Title VII applies only to employers with at least fifteen employees - thus exempting small "Mom and Pop" establishments. The Supreme Court will have to decide exactly what that minimum means.
Does it mean that a plaintiff suing an employer that is too small will simply lose her case if the employer establishes that fact and uses it to move for summary judgment? Or does it mean that the court lacks jurisdiction to even hear the plaintiff's case in fist place?
This issue - on which federal appellate courts have disagreed for a long time -- may sound like the ultimate legal technicality. But as I will explain, it turns out to make a great deal of a difference in real-life litigation.
Arbaugh v. Y&H Corporation: The Plaintiff Wins at Trial
Here's how the issue arose in the particular case before the Supreme Court:
Plaintiff Jennifer Arbaugh was a waitress at "The Moonlight Caf¨¦" in Louisiana. She alleged that her workplace was a sexually hostile environment, and thus that she had been the victim of sexual harassment, in violation of both Title VII and state tort law. Specifically, she alleged that she was assaulted by one of the restaurant's co-owners, was subjected to other forms of harassment and, that, ultimately, these offenses forced her to resign.
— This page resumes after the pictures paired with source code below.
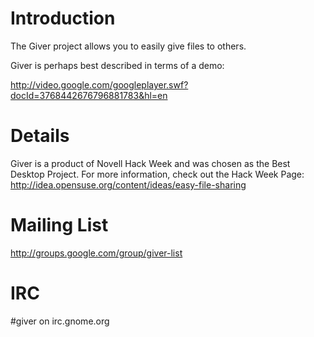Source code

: # Introduction #

The Giver project allows you to easily give files to others.

Giver is perhaps best described in terms of a demo:

http://video.google.com/googleplayer.swf?docId=3768442676796881783&hl=en


# Details #

Giver is a product of Novell Hack Week and was chosen as the Best Desktop Project.  For more information, check out the Hack Week Page: http://idea.opensuse.org/content/ideas/easy-file-sharing


# Mailing List #

http://groups.google.com/group/giver-list


# IRC #

#giver on irc.gnome.org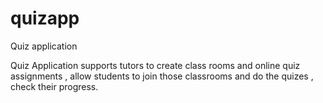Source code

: # quizapp
Quiz application

Quiz Application supports tutors to create class rooms and online quiz assignments , allow students to join those classrooms and do the quizes , check their progress.
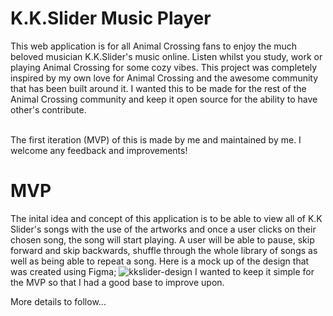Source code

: # K.K.Slider Music Player
This web application is for all Animal Crossing fans to enjoy the much beloved musician K.K.Slider's music online. Listen whilst you study, work or playing Animal Crossing for some cozy vibes. 
This project was completely inspired by my own love for Animal Crossing and the awesome community that has been built around it. 
I wanted this to be made for the rest of the Animal Crossing community and keep it open source for the ability to have other's contribute.

<br>The first iteration (MVP) of this is made by me and maintained by me. I welcome any feedback and improvements!

# MVP
The inital idea and concept of this application is to be able to view all of K.K Slider's songs with the use of the artworks and once a user clicks on their chosen song, the song will start playing. A user will be able to pause, skip forward and skip backwards, shuffle through the whole library of songs as well as being able to repeat a song.
Here is a mock up of the design that was created using Figma;
![kkslider-design](https://user-images.githubusercontent.com/65959122/143422000-199330d7-a7f6-4782-a19b-abb1573cbb84.png)
I wanted to keep it simple for the MVP so that I had a good base to improve upon.


More details to follow...

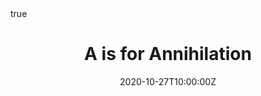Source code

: ---
title: A is for Annihilation
summary: Product states and occupation numbers. Creation and annihilation operators. The case of fermions. Representation of operators.
authors: [Austen Lamacraft]
tags: []
categories: []
date: "2020-10-27T10:00:00Z"
date_end: "2020-10-27T11:30:00Z"
publishDate: "2020-10-01T22:30:00Z"
all_day: false
lecture_slides: second-quantization
math: true
menu:
  tqm-lectures:
    parent: Lectures
    weight: 5
---
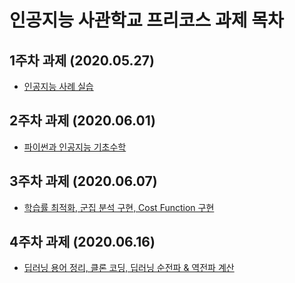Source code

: # 인공지능 사관학교 프리코스 과제 목차

## 1주차 과제 (2020.05.27)
- [인공지능 사례 실습](https://github.com/fishoe/aischool/blob/master/1%EC%A3%BC%EC%B0%A8%20%EA%B3%BC%EC%A0%9C.ipynb)

## 2주차 과제 (2020.06.01)
- [파이썬과 인공지능 기초수학](https://github.com/fishoe/aischool/blob/master/2%EC%A3%BC%EC%B0%A8%EA%B3%BC%EC%A0%9C.ipynb)

## 3주차 과제 (2020.06.07)
- [학습률 최적화, 군집 분석 구현, Cost Function 구현](https://github.com/fishoe/aischool/blob/master/3%EC%A3%BC%EC%B0%A8_%EA%B3%BC%EC%A0%9C.ipynb)

## 4주차 과제 (2020.06.16)
- [딥러닝 용어 정리, 클론 코딩, 딥러닝 순전파 & 역전파 계산](https://github.com/fishoe/aischool/blob/master/4%EC%A3%BC%EC%B0%A8_%EA%B3%BC%EC%A0%9C.ipynb)
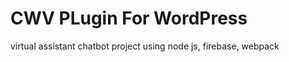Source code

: <h1>CWV PLugin For WordPress</h1>
virtual assistant chatbot project using node js, firebase, webpack
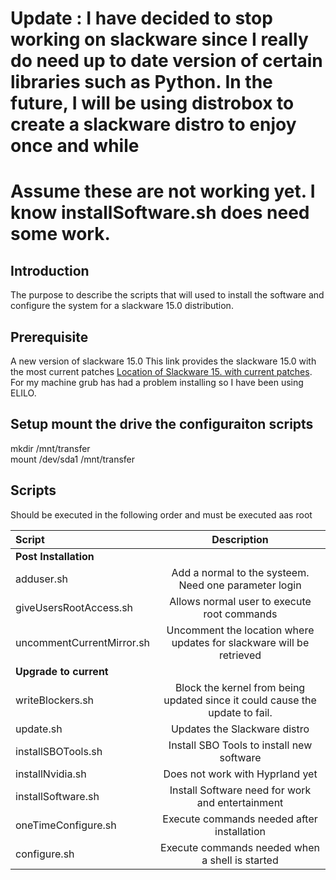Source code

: # Update : I have decided to stop working on slackware since I really do need up to date version of certain libraries such as Python.  In the future, I will be using distrobox to create a slackware distro to enjoy once and while 

# Assume these are not working yet.  I know installSoftware.sh does need some work.

## Introduction
The purpose to describe the scripts that will used to install the software and configure the system 
for a slackware 15.0 distribution.

## Prerequisite
A new version of slackware 15.0 This link provides the slackware 15.0 with the most current patches [Location of Slackware 15. with current patches](https://slackware.uk/people/alien-current-iso/slackware64-current-iso/).  For my machine grub has had a problem installing so I have been using ELILO.


## Setup mount the drive the configuraiton scripts

mkdir /mnt/transfer<br>
mount /dev/sda1 /mnt/transfer

## Scripts
Should be executed in the following order and must be executed aas root

| Script                    | Description                                                                  |
| :------------------       | :---------:                                                                  |
| **Post Installation**     |                                                                              |
| adduser.sh                | Add a normal to the systeem.  Need one parameter login                       | 
| giveUsersRootAccess.sh    | Allows normal user to execute root commands                                  |  
| uncommentCurrentMirror.sh | Uncomment the location where updates for slackware will be retrieved         |
| **Upgrade to current**   |                                                                               |
| writeBlockers.sh          | Block the kernel from being updated since it could cause the update to fail. |
| update.sh                 | Updates the Slackware distro                                                 |
| installSBOTools.sh        | Install SBO Tools to install new software                                    |
| installNvidia.sh          | Does not work with Hyprland yet                                              |
| installSoftware.sh        | Install Software need for work and entertainment                             |
| oneTimeConfigure.sh       | Execute commands needed after installation                                   |
| configure.sh              | Execute commands needed when a shell is started                              |
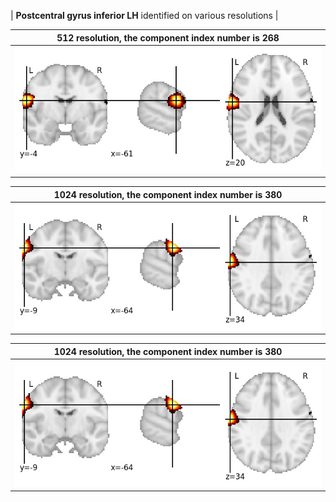 


| **Postcentral gyrus inferior LH** identified on various resolutions |

| 512 resolution, the component index number is 268|  
|:---:|  
| ![Component 512](../512/final/268.jpg "From component 512: Postcentral gyrus inferior LH") |

| 1024 resolution, the component index number is 380|  
|:---:|  
| ![Component 1024](../1024/final/380.jpg "From component 1024: Postcentral gyrus inferior LH") |

| 1024 resolution, the component index number is 380|  
|:---:|  
| ![Component 1024](../1024/final/380.jpg "From component 1024: Postcentral gyrus inferior LH") |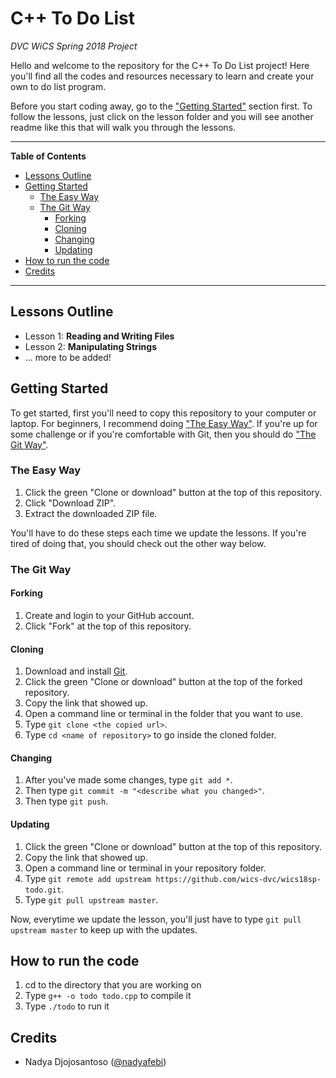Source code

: # C++ To Do List
*DVC WiCS Spring 2018 Project*

Hello and welcome to the repository for the C++ To Do List project! Here you'll find all the codes and resources necessary to learn and create your own to do list program.

Before you start coding away, go to the ["Getting Started"](#getting-started) section first. To follow the lessons, just click on the lesson folder and you will see another readme like this that will walk you through the lessons.

---

**Table of Contents**

* [Lessons Outline](#lessons-outline)
* [Getting Started](#getting-started)
  * [The Easy Way](#the-easy-way)
  * [The Git Way](#the-git-way)
    * [Forking](#forking)
    * [Cloning](#cloning)
    * [Changing](#changing)
    * [Updating](#updating)
* [How to run the code](#how-to-run-the-code)
* [Credits](#credits)

---

## Lessons Outline

* Lesson 1: **Reading and Writing Files**
* Lesson 2: **Manipulating Strings**
* ... more to be added!

## Getting Started

To get started, first you'll need to copy this repository to your computer or laptop. For beginners, I recommend doing ["The Easy Way"](#the-easy-way). If you're up for some challenge or if you're comfortable with Git, then you should do ["The Git Way"](#the-github-way).

### The Easy Way

1. Click the green "Clone or download" button at the top of this repository.
2. Click "Download ZIP".
3. Extract the downloaded ZIP file.

You'll have to do these steps each time we update the lessons. If you're tired of doing that, you should check out the other way below.

### The Git Way

#### Forking

1. Create and login to your GitHub account.
2. Click "Fork" at the top of this repository.

#### Cloning

1. Download and install [Git](https://git-scm.com/).
2. Click the green "Clone or download" button at the top of the forked repository.
3. Copy the link that showed up.
4. Open a command line or terminal in the folder that you want to use.
5. Type `git clone <the copied url>`.
6. Type `cd <name of repository>` to go inside the cloned folder.

#### Changing

1. After you've made some changes, type `git add *`.
2. Then type `git commit -m "<describe what you changed>"`.
3. Then type `git push`.

#### Updating

1. Click the green "Clone or download" button at the top of this repository.
2. Copy the link that showed up.
3. Open a command line or terminal in your repository folder.
4. Type `git remote add upstream https://github.com/wics-dvc/wics18sp-todo.git`.
6. Type `git pull upstream master`.

Now, everytime we update the lesson, you'll just have to type `git pull upstream master` to keep up with the updates.

## How to run the code
1. cd to the directory that you are working on
2. Type `g++ -o todo todo.cpp` to compile it
3. Type `./todo` to run it

## Credits

* Nadya Djojosantoso ([@nadyafebi](http://github.com/nadyafebi))
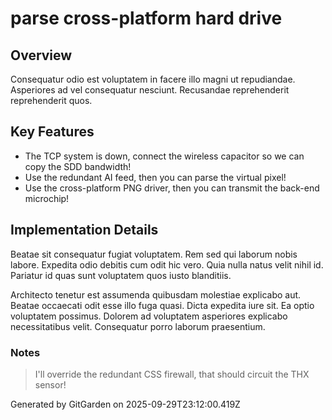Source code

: # parse cross-platform hard drive

## Overview
Consequatur odio est voluptatem in facere illo magni ut repudiandae. Asperiores ad vel consequatur nesciunt. Recusandae reprehenderit reprehenderit quos.

## Key Features
- The TCP system is down, connect the wireless capacitor so we can copy the SDD bandwidth!
- Use the redundant AI feed, then you can parse the virtual pixel!
- Use the cross-platform PNG driver, then you can transmit the back-end microchip!

## Implementation Details
Beatae sit consequatur fugiat voluptatem. Rem sed qui laborum nobis labore. Expedita odio debitis cum odit hic vero. Quia nulla natus velit nihil id. Pariatur id quas sunt voluptatem quos iusto blanditiis.
 Architecto tenetur est assumenda quibusdam molestiae explicabo aut. Beatae occaecati odit esse illo fuga quasi. Dicta expedita iure sit. Ea optio voluptatem possimus. Dolorem ad voluptatem asperiores explicabo necessitatibus velit. Consequatur porro laborum praesentium.

### Notes
> I'll override the redundant CSS firewall, that should circuit the THX sensor!

Generated by GitGarden on 2025-09-29T23:12:00.419Z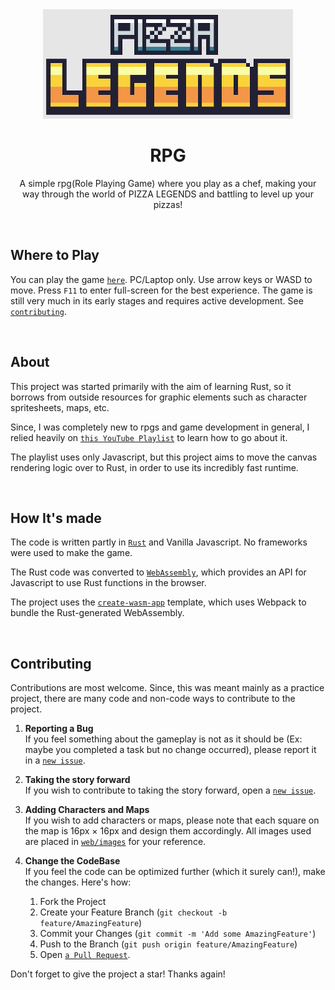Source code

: <div align="center">
  	<img src="./web/images/logo-name.png" style="image-rendering: pixelated" width="400"/>
	<h1>RPG</h1>

A simple rpg(Role Playing Game) where you play as a chef, making your way through the world of PIZZA LEGENDS and battling to level up your pizzas!
</div>
<br>

## Where to Play

You can play the game [`here`]. PC/Laptop only. Use arrow keys or WASD to move. Press <code>F11</code> to enter full-screen for the best experience. The game is still very much in its early stages and requires active development. See [`contributing`].

[`here`]: https://shyamjayakannan.github.io/rpg
[`contributing`]: #contributing
<br>

## About

This project was started primarily with the aim of learning Rust, so it borrows from outside resources for graphic elements such as character spritesheets, maps, etc.

Since, I was completely new to rpgs and game development in general, I relied heavily on [`this YouTube Playlist`] to learn how to go about it.

The playlist uses only Javascript, but this project aims to move the canvas rendering logic over to Rust, in order to use its incredibly fast runtime.

[`this YouTube Playlist`]: https://www.youtube.com/playlist?list=PLcjhmZ8oLT0r9dSiIK6RB_PuBWlG1KSq_
<br>

## How It's made

The code is written partly in [`Rust`] and Vanilla Javascript. No frameworks were used to make the game.

The Rust code was converted to [`WebAssembly`], which provides an API for Javascript to use Rust functions in the browser.

The project uses the [`create-wasm-app`] template, which uses Webpack to bundle the Rust-generated WebAssembly.

[`Rust`]: https://www.rust-lang.org
[`WebAssembly`]: https://webassembly.org
[`create-wasm-app`]: https://github.com/rustwasm/create-wasm-app
<br>

## Contributing

Contributions are most welcome. Since, this was meant mainly as a practice project, there are many code and non-code ways to contribute to the project.

1. **Reporting a Bug**<br>
	If you feel something about the gameplay is not as it should be (Ex: maybe you completed a task but no change occurred), please report it in a [`new issue`]. 
2. **Taking the story forward**<br>
	If you wish to contribute to taking the story forward, open a [`new issue`].
3. **Adding Characters and Maps**<br>
	If you wish to add characters or maps, please note that each square on the map is 16px × 16px and design them accordingly. All images used are placed in [`web/images`] for your reference.
3. **Change the CodeBase**<br>
	If you feel the code can be optimized further (which it surely can!), make the changes. Here's how:

	1. Fork the Project
	2. Create your Feature Branch (`git checkout -b feature/AmazingFeature`)
	3. Commit your Changes (`git commit -m 'Add some AmazingFeature'`)
	4. Push to the Branch (`git push origin feature/AmazingFeature`)
	5. Open [`a Pull Request`].

Don't forget to give the project a star! Thanks again!



[`web/images`]: https://github.com/shyamjayakannan/rpg/tree/master/web/images
[`new issue`]: https://github.com/shyamjayakannan/rpg/issues
[`a Pull Request`]: https://github.com/shyamjayakannan/rpg/pulls 
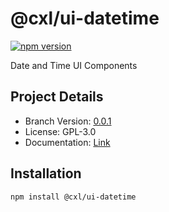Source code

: # @cxl/ui-datetime 
	
[![npm version](https://badge.fury.io/js/%40cxl%2Fui-datetime.svg)](https://badge.fury.io/js/%40cxl%2Fui-datetime)

Date and Time UI Components

## Project Details

-   Branch Version: [0.0.1](https://npmjs.com/package/@cxl/ui-datetime/v/0.0.1)
-   License: GPL-3.0
-   Documentation: [Link](https://cxlio.github.io/cxl/ui-datetime)

## Installation

	npm install @cxl/ui-datetime

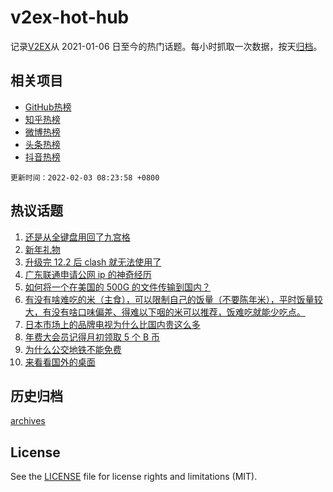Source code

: # v2ex-hot-hub

 记录[V2EX](https://www.v2ex.com/)从 2021-01-06 日至今的热门话题。每小时抓取一次数据，按天[归档](archives)。
 
 ## 相关项目

- [GitHub热榜](https://github.com/lonnyzhang423/github-hot-hub)
- [知乎热榜](https://github.com/lonnyzhang423/zhihu-hot-hub)
- [微博热榜](https://github.com/lonnyzhang423/weibo-hot-hub)
- [头条热榜](https://github.com/lonnyzhang423/toutiao-hot-hub)
- [抖音热榜](https://github.com/lonnyzhang423/douyin-hot-hub)


 `更新时间：2022-02-03 08:23:58 +0800`

## 热议话题

1. [还是从全键盘用回了九宫格](https://www.v2ex.com/t/831638)
1. [新年礼物](https://www.v2ex.com/t/831639)
1. [升级完 12.2 后 clash 就无法使用了](https://www.v2ex.com/t/831648)
1. [广东联通申请公网 ip 的神奇经历](https://www.v2ex.com/t/831649)
1. [如何将一个在美国的 500G 的文件传输到国内？](https://www.v2ex.com/t/831705)
1. [有没有啥难吃的米（主食），可以限制自己的饭量（不要陈年米），平时饭量较大，有没有啥口味偏差、得难以下咽的米可以推荐，饭难吃就能少吃点。](https://www.v2ex.com/t/831695)
1. [日本市场上的品牌电视为什么比国内贵这么多](https://www.v2ex.com/t/831670)
1. [年费大会员记得月初领取 5 个 B 币](https://www.v2ex.com/t/831644)
1. [为什么公交地铁不能免费](https://www.v2ex.com/t/831726)
1. [来看看国外的桌面](https://www.v2ex.com/t/831641)

## 历史归档

[archives](archives)

## License

See the [LICENSE](LICENSE) file for license rights and limitations (MIT).
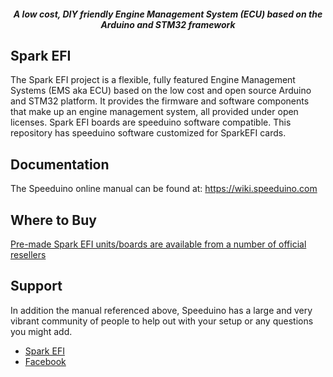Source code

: <div align="center">

##### A low cost, DIY friendly Engine Management System (ECU) based on the Arduino and STM32 framework
</div>


## Spark EFI
The Spark EFI project is a flexible, fully featured Engine Management Systems (EMS aka ECU) based on the low cost and open source Arduino and STM32 platform. It provides the firmware and software components that make up an engine management system, all provided under open licenses. Spark EFI boards are speeduino software compatible. This repository has speeduino software customized for SparkEFI cards.

## Documentation
The Speeduino online manual can be found at: https://wiki.speeduino.com

## Where to Buy
[Pre-made Spark EFI units/boards are available from a number of official resellers](https://www.aliexpress.com/store/5782349)

## Support
In addition the manual referenced above, Speeduino has a large and very vibrant community of people to help out with your setup or any questions you might add. 

* [Spark EFI](https://www.sparkefi.net) 
* [Facebook](https://www.facebook.com/sparkefi)
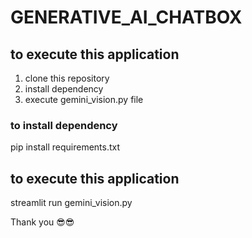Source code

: # GENERATIVE_AI_CHATBOX

##  to execute this application 
1. clone this repository 
2. install dependency 
3. execute gemini_vision.py file 

### to install dependency 
pip install requirements.txt 

## to execute this application 
streamlit run gemini_vision.py 


Thank you 😎😎
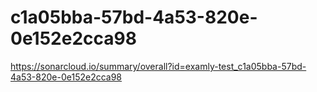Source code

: # c1a05bba-57bd-4a53-820e-0e152e2cca98
https://sonarcloud.io/summary/overall?id=examly-test_c1a05bba-57bd-4a53-820e-0e152e2cca98
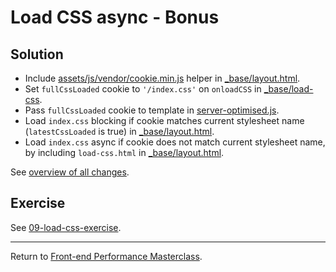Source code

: # Load CSS async - Bonus

## Solution

* Include [assets/js/vendor/cookie.min.js](src/optimised/assets/js/vendor/cookie.min.js) helper in [_base/layout.html](src/optimised/_base/layout.html).
* Set `fullCssLoaded` cookie to `'/index.css'` on `onloadCSS` in [_base/load-css](src/optimised/_base/load-css.html).
* Pass `fullCssLoaded` cookie to template in [server-optimised.js](server-optimised.js).
* Load `index.css` blocking if cookie matches current stylesheet name (`latestCssLoaded` is true) in [_base/layout.html](src/optimised/_base/layout.html).
* Load `index.css` async if cookie does not match current stylesheet name, by including `load-css.html` in [_base/layout.html](src/optimised/_base/layout.html).

See [overview of all changes](https://github.com/voorhoede/front-end-performance-masterclass/commit/2a1c4ab944d458159bed77355ac6b6d651e49f17).


## Exercise

See [09-load-css-exercise](https://github.com/voorhoede/front-end-performance-masterclass/tree/09-load-css-exercise).

---

Return to [Front-end Performance Masterclass](https://github.com/voorhoede/front-end-performance-masterclass).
A jury agreed. After a two-day trial, it awarded Arbaugh $5,000 in back pay, $5,000 in compensatory damages, and $30,000 in punitive damages. Based on this verdict, the trial judge entered judgment against the defendant, Y&H Corporation.
The Defendant Belatedly Raises the Employee-Minimum Issue Column continues below ¡ı
Seventeen days after the trial concluded, the defendant, Y&H, claimed that it did not have the minimum fifteen employees Title VII requires. But this claim directly contradicted its prior admission, in pre-trial pleadings, that it did indeed have that number of employees.
So did the judge just hold Y&H to what it had originally said? Ordinarily, with a fact conceded by the defendant, that's exactly what would have happened.
But here, the number of employees wasn't just a fact. It was also, Y&H argued, a jurisdictional fact - that is, a fact necessary for the court to hear the case in the first place. If that fact wasn't true, Y&H argued, then the court never had jurisdiction, and thus its judgment against Y&H was void.
The court felt that it had to address this claim, even though it was raised very belatedly. It did not want to have exceeded its jurisdiction; jurisdiction, after all, depends on factual circumstances - not on what the parties may or may not have said. That's why a court can examine whether it has jurisdiction on its own - whether or not any party has asked it to do so.
So the parties went on, even after trial was over, to clash on the employee-minimum issue.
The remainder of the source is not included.